═════ Exercise material ═════

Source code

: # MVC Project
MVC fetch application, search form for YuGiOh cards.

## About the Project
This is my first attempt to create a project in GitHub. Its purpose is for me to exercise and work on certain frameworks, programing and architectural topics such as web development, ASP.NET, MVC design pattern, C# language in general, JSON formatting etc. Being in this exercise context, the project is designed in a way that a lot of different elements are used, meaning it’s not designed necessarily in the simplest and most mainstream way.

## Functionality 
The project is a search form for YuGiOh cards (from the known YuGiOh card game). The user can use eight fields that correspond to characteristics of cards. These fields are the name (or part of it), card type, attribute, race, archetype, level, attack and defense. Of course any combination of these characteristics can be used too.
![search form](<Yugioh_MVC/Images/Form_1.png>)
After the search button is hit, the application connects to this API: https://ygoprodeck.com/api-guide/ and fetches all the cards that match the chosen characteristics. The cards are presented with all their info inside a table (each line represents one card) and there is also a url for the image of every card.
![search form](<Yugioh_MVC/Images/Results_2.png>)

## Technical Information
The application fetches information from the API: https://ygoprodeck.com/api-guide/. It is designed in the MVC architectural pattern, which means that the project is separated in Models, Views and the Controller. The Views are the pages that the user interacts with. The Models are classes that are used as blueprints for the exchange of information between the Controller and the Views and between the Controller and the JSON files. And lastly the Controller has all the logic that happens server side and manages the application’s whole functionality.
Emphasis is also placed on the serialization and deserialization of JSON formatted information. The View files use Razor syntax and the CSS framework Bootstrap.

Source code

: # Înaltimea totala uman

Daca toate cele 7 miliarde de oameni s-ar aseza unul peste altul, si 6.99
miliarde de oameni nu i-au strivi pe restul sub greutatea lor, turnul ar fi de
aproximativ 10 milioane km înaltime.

═════

Work item:
While keeping every line the same, please copy out all the records.

Reply to the exercise:
Source code

: # MVC Project
MVC fetch application, search form for YuGiOh cards.

## About the Project
This is my first attempt to create a project in GitHub. Its purpose is for me to exercise and work on certain frameworks, programing and architectural topics such as web development, ASP.NET, MVC design pattern, C# language in general, JSON formatting etc. Being in this exercise context, the project is designed in a way that a lot of different elements are used, meaning it’s not designed necessarily in the simplest and most mainstream way.

## Functionality 
The project is a search form for YuGiOh cards (from the known YuGiOh card game). The user can use eight fields that correspond to characteristics of cards. These fields are the name (or part of it), card type, attribute, race, archetype, level, attack and defense. Of course any combination of these characteristics can be used too.
![search form](<Yugioh_MVC/Images/Form_1.png>)
After the search button is hit, the application connects to this API: https://ygoprodeck.com/api-guide/ and fetches all the cards that match the chosen characteristics. The cards are presented with all their info inside a table (each line represents one card) and there is also a url for the image of every card.
![search form](<Yugioh_MVC/Images/Results_2.png>)

## Technical Information
The application fetches information from the API: https://ygoprodeck.com/api-guide/. It is designed in the MVC architectural pattern, which means that the project is separated in Models, Views and the Controller. The Views are the pages that the user interacts with. The Models are classes that are used as blueprints for the exchange of information between the Controller and the Views and between the Controller and the JSON files. And lastly the Controller has all the logic that happens server side and manages the application’s whole functionality.
Emphasis is also placed on the serialization and deserialization of JSON formatted information. The View files use Razor syntax and the CSS framework Bootstrap.

Source code

: # Înaltimea totala uman

Daca toate cele 7 miliarde de oameni s-ar aseza unul peste altul, si 6.99
miliarde de oameni nu i-au strivi pe restul sub greutatea lor, turnul ar fi de
aproximativ 10 milioane km înaltime.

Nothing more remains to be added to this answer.